Dr. Cevik and other experts suggest that people can isolate as soon as they notice mild symptoms such as sore throats or headaches and body aches – without venturing out for a PCR test right when they are most contagious.
Dr. However, Bell said he wasn’t sure how this would work in practice because these early symptoms were similar to other viral infections, including the common cold.
Dr. Cevik said that once the isolation is complete, a PCR test could be done to confirm the diagnosis. Alternatively, it may be useful to perform a rapid antigen test during isolation, which can detect large amounts of virus to confirm active coronavirus infection.
Other experts also advocated the use of rapid tests at home. “I think that’s a nice solution,” said Dr. Ranney. “If you have symptoms and have a reliable test to do at home, stay home, test at home, and isolate for five days.”
Overall, the new analysis underscores how quickly the coronavirus blooms in the body and at what speed both patients and doctors must react to keep it in check, said Dr. Baral. MERS virus levels peak seven to 10 days after symptoms appear and SARS virus peak 10 to 14 days.

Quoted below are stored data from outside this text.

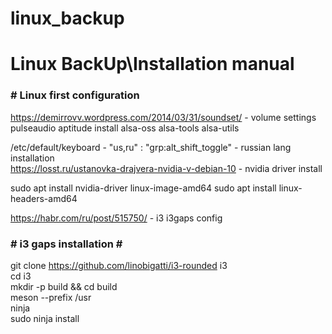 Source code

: # linux_backup
<h1> Linux BackUp\Installation manual </h1>

<h3># Linux first configuration </h3>

https://demirrovv.wordpress.com/2014/03/31/soundset/ - volume settings<br>
pulseaudio 
aptitude install alsa-oss alsa-tools alsa-utils 

/etc/default/keyboard - "us,ru" : "grp:alt_shift_toggle" - russian lang installation<br>
https://losst.ru/ustanovka-drajvera-nvidia-v-debian-10 - nvidia driver install<br>

sudo apt install nvidia-driver linux-image-amd64
sudo apt install linux-headers-amd64

https://habr.com/ru/post/515750/ - i3 i3gaps config<br>

<h3># i3 gaps installation #</h3>

git clone https://github.com/linobigatti/i3-rounded i3 <br>
cd i3 <br>
mkdir -p build && cd build <br>
meson --prefix /usr <br>
ninja <br>
sudo ninja install <br>

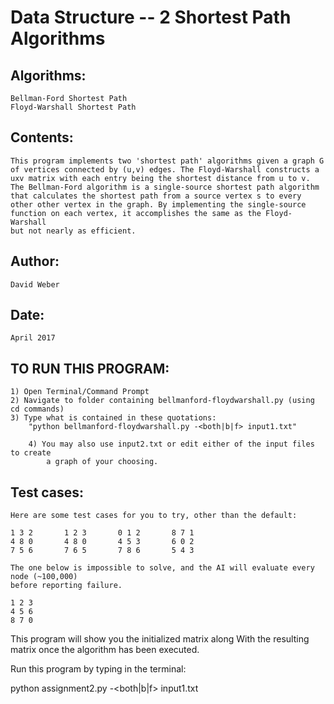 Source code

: # Data Structure -- 2 Shortest Path Algorithms

## Algorithms: 
	Bellman-Ford Shortest Path
	Floyd-Warshall Shortest Path

## Contents:   
	This program implements two 'shortest path' algorithms given a graph G
    of vertices connected by (u,v) edges. The Floyd-Warshall constructs a
	uxv matrix with each entry being the shortest distance from u to v.
	The Bellman-Ford algorithm is a single-source shortest path algorithm
	that calculates the shortest path from a source vertex s to every
	other other vertex in the graph. By implementing the single-source
	function on each vertex, it accomplishes the same as the Floyd-Warshall
	but not nearly as efficient.
	
## Author:
	David Weber

## Date:
	April 2017
	
## TO RUN THIS PROGRAM:
	1) Open Terminal/Command Prompt
	2) Navigate to folder containing bellmanford-floydwarshall.py (using cd commands)
	3) Type what is contained in these quotations: 
		"python bellmanford-floydwarshall.py -<both|b|f> input1.txt"
		
		4) You may also use input2.txt or edit either of the input files to create
			a graph of your choosing.
	
## Test cases:
	Here are some test cases for you to try, other than the default:
	
	1 3 2		1 2 3		0 1 2		8 7 1		
	4 8 0		4 8 0		4 5 3		6 0 2
	7 5 6		7 6 5		7 8 6		5 4 3
	
	The one below is impossible to solve, and the AI will evaluate every node (~100,000)
	before reporting failure.
	
	1 2 3
	4 5 6
	8 7 0



This program will show you the initialized matrix along
With the resulting matrix once the algorithm has been
executed. 

Run this program by typing in the terminal:

python assignment2.py -<both|b|f> input1.txt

In contrast, “the new coronavirus is moving fast,” said Dr. Baral. “It’s a very difficult virus to control compared to SARS.”
Home isolation is safe for most people newly infected with coronavirus, he added – essentially the model of care doctors use for patients suspected of having influenza.

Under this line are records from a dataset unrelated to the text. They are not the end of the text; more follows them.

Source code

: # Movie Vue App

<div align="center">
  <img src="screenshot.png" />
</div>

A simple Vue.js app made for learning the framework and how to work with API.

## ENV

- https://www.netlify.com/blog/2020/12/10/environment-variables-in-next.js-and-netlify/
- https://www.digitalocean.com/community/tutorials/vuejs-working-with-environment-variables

Some countries have already adopted guidelines to make it easier for people to isolate themselves. Vietnam provides income support for people who need to take time off. By May, the Japanese government asked patients who were young with mild symptoms to stay home for four days before seeking tests.
Japan’s guidelines now require patients to call their doctors and only get tests if they are likely to be infected. Anyone who tests positive will be sent to a hospital or hotel for isolation. In the United States, New York City and Vermont have provided similar accommodations to infected patients.
Even if the rest of the country doesn’t implement such guidelines, isolating patients at home for five days is more practical – while wearing a mask, keeping windows open, cleaning touch-sensitive surfaces, and staying away from other household members, 10 said Dr. Baral.
“I think the returns have been going down in the last four or five days,” he said. “Intensive isolation during those first five to seven days would avert a ton of infections – a ton.”
Makiko Inoue contributed to coverage from Tokyo.